Cedar’s global deployment strategy is one of the most important parts of this launch. The printer is being positioned for markets across the United States, Europe, the Middle East, Asia and Africa.

This is a strong signal that Indian startups are no longer limited to solving domestic challenges. They are creating globally relevant technologies in areas such as robotics, automation, AI and advanced manufacturing.

For India, Cedar reflects the growing maturity of its deep-tech ecosystem. It also shows how institutions like IIT Madras are helping produce founders and engineers who can build globally competitive products.

The partnership between Tvasta and 14Trees brings together Indian engineering and international construction technology expertise. This can help accelerate adoption by offering end-to-end support, including design optimisation, materials development and on-site delivery.

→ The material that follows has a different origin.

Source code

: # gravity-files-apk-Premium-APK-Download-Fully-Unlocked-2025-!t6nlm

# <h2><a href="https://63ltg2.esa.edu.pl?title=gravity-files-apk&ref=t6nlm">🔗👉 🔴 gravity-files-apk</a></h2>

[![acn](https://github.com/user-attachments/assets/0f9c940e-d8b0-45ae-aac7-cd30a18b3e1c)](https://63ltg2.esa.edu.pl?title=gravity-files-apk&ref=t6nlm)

The Future of Automated Construction

As the construction industry evolves, technologies like Cedar could become central to the future of building. Developers and contractors are increasingly looking for solutions that can improve speed, reduce costs and support sustainable development.

Cedar has the potential to serve as a platform for smarter construction. Its ability to print with real concrete, reduce material costs, support large structures and use AI-based optimisation makes it a practical solution for modern construction needs.

While construction 3D printing is still an emerging field, Cedar’s launch marks a significant step toward wider adoption. It brings together the key elements needed for scale: affordability, flexibility, AI support, material compatibility and global deployment readiness.

For Tvasta, this is a major milestone. For India, it is another example of homegrown innovation entering the global stage. For the construction industry, Cedar could become an important tool in the shift toward faster, greener and more automated building methods.

FAQs

1. What is Cedar by Tvasta and 14Trees?

Cedar is an AI-ready 3D concrete printer developed by Tvasta Manufacturing Solutions in partnership with 14Trees. It is designed for large-scale construction automation and global deployment.

2. Why is Cedar important for construction 3D printing?

Cedar reduces the cost barrier for construction 3D printing by offering large-format printing capabilities at lower capital investment. It can also print with real concrete, which helps reduce material costs.

3. What is the printing capacity of Cedar?

Cedar can reach up to 10 metres in printing height and has an extendable footprint of up to 240 square metres, making it suitable for residential, commercial, industrial and infrastructure projects.

4. How does AI help Cedar perform better?

Cedar is supported by the 14Trees AI Companion, which analyses thousands of concrete mix designs. It helps optimise cost, strength and environmental performance using locally available materials.

5. Why is Cedar considered a Make in India success story?

Cedar has been designed and manufactured in India by Tvasta, a startup founded by IIT Madras alumni. Its global deployment plans show how Indian deep-tech innovation can compete in international construction markets.